■ **The data**
*** Begin section ***

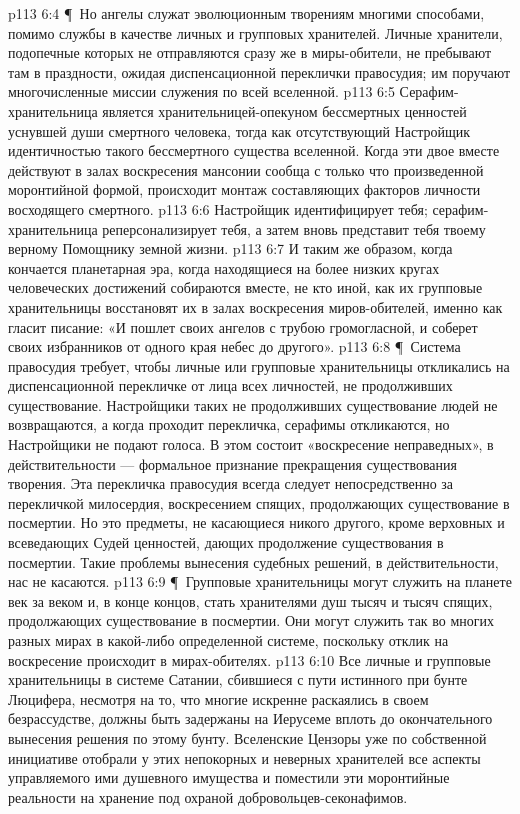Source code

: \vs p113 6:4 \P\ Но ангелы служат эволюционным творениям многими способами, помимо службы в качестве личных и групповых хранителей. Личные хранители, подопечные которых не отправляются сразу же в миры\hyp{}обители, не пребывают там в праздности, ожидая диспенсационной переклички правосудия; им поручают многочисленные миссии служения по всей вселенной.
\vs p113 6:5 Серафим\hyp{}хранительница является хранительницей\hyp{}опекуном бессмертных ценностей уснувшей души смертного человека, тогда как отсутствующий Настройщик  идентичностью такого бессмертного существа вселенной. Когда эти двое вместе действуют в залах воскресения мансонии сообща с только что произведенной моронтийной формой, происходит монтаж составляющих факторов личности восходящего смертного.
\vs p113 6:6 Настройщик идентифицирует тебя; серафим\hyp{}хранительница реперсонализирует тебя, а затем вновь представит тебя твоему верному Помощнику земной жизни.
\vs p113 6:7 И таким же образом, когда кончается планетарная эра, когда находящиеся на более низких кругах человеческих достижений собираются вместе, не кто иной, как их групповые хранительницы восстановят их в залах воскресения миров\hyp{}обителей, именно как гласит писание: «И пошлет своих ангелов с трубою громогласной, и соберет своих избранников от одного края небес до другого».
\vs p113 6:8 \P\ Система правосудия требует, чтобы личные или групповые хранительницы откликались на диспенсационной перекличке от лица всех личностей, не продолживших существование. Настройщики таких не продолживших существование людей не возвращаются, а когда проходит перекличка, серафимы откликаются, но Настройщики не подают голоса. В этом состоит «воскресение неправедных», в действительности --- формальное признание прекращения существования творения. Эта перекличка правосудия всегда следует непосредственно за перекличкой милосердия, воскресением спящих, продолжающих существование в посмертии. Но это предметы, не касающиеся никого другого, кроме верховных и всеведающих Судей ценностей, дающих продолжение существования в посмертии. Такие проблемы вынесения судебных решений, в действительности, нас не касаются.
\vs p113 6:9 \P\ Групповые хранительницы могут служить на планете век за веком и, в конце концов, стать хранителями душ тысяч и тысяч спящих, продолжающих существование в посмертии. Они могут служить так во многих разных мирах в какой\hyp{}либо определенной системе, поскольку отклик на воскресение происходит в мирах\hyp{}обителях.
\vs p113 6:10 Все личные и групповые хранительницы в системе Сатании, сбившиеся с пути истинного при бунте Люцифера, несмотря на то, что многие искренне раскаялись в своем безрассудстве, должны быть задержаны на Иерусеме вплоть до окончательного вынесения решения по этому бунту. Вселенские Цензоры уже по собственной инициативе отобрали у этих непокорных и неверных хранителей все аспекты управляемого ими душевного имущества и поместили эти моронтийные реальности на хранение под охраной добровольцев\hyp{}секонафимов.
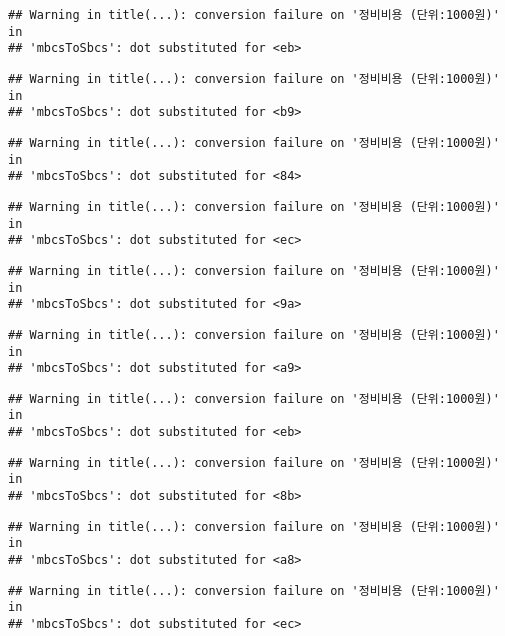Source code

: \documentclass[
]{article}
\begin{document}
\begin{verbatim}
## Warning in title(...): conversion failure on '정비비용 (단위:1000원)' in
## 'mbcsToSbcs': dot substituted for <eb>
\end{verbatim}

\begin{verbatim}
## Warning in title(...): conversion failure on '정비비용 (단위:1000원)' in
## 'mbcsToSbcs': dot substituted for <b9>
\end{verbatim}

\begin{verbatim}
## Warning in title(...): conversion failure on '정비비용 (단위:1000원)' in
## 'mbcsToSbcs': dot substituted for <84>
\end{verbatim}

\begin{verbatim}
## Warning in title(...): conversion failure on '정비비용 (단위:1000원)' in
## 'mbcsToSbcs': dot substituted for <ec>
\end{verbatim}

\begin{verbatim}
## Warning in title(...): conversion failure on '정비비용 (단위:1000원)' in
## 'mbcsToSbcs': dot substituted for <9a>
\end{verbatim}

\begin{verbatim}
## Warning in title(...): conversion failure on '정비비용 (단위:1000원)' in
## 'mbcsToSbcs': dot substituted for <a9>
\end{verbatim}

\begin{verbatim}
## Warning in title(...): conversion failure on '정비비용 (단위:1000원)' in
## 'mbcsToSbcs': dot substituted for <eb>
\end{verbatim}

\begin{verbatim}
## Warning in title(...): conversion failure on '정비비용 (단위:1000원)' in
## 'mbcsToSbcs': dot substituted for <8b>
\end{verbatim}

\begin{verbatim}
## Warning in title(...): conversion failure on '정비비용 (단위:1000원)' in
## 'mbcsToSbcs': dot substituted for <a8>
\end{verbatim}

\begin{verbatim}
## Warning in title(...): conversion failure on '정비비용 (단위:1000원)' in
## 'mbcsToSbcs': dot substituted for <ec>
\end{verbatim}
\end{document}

*** End section ***
*** Begin section ***

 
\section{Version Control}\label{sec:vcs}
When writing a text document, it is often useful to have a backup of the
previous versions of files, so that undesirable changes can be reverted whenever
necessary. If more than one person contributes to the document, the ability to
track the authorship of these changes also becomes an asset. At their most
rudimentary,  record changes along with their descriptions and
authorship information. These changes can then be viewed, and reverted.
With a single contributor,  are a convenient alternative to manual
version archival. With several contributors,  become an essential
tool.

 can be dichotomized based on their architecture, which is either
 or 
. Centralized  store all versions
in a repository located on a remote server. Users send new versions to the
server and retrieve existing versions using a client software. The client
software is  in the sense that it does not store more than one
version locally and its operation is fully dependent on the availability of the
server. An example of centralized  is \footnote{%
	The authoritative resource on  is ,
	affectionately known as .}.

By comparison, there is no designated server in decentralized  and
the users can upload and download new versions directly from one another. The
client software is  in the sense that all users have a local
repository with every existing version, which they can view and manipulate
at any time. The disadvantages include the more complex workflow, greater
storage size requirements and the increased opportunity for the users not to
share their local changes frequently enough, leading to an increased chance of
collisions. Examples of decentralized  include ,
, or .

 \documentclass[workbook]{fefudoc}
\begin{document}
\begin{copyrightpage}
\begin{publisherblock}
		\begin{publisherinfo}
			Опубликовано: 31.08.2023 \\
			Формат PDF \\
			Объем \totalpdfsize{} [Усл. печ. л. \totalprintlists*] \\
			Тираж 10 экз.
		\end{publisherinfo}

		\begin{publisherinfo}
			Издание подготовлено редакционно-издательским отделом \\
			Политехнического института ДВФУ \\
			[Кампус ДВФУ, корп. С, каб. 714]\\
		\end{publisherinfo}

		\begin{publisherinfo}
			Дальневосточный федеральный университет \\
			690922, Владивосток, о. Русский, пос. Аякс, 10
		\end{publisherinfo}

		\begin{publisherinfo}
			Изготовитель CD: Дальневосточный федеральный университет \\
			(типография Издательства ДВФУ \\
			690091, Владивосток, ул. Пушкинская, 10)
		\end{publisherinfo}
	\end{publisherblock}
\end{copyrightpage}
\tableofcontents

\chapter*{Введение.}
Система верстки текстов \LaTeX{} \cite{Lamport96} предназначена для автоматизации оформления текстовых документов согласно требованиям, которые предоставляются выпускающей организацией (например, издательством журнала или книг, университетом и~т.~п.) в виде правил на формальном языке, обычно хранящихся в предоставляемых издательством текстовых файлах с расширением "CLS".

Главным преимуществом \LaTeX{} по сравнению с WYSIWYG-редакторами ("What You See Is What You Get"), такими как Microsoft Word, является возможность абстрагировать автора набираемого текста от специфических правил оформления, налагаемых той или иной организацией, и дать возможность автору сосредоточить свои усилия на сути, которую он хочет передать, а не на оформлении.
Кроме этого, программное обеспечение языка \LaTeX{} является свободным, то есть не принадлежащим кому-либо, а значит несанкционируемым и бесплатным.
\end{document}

*** End section ***
*** Begin section ***

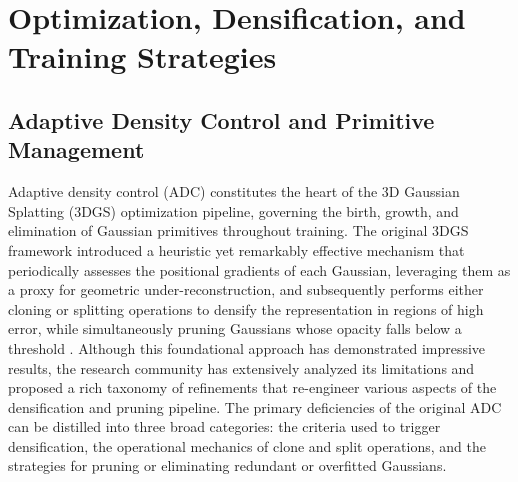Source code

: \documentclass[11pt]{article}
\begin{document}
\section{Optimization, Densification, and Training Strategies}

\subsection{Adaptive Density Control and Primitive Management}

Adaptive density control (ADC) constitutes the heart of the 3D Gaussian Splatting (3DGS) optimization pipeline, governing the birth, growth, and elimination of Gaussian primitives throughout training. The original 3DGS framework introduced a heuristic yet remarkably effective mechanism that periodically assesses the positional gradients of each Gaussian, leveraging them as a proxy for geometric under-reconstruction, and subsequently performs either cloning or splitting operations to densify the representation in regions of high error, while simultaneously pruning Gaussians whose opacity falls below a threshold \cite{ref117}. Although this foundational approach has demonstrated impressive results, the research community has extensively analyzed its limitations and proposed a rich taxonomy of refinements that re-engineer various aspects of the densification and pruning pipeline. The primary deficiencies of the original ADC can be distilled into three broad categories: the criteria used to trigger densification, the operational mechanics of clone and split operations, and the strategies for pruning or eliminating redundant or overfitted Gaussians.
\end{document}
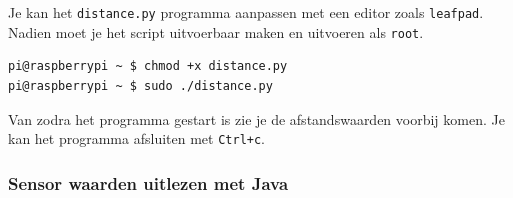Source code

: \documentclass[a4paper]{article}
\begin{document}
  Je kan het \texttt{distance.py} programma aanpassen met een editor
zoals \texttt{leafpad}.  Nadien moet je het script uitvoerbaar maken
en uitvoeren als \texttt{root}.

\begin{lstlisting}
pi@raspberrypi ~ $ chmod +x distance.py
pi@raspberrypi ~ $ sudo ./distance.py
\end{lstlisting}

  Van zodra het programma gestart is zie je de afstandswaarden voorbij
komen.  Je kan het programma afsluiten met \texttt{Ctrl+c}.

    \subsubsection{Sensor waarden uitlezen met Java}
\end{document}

*** End section ***

■ **The task**
Scan the entries above for the word "include" and collect each line holding it.

■ **Your response**
at any time. The disadvantages include the more complex workflow, greater
collisions. Examples of decentralized  include ,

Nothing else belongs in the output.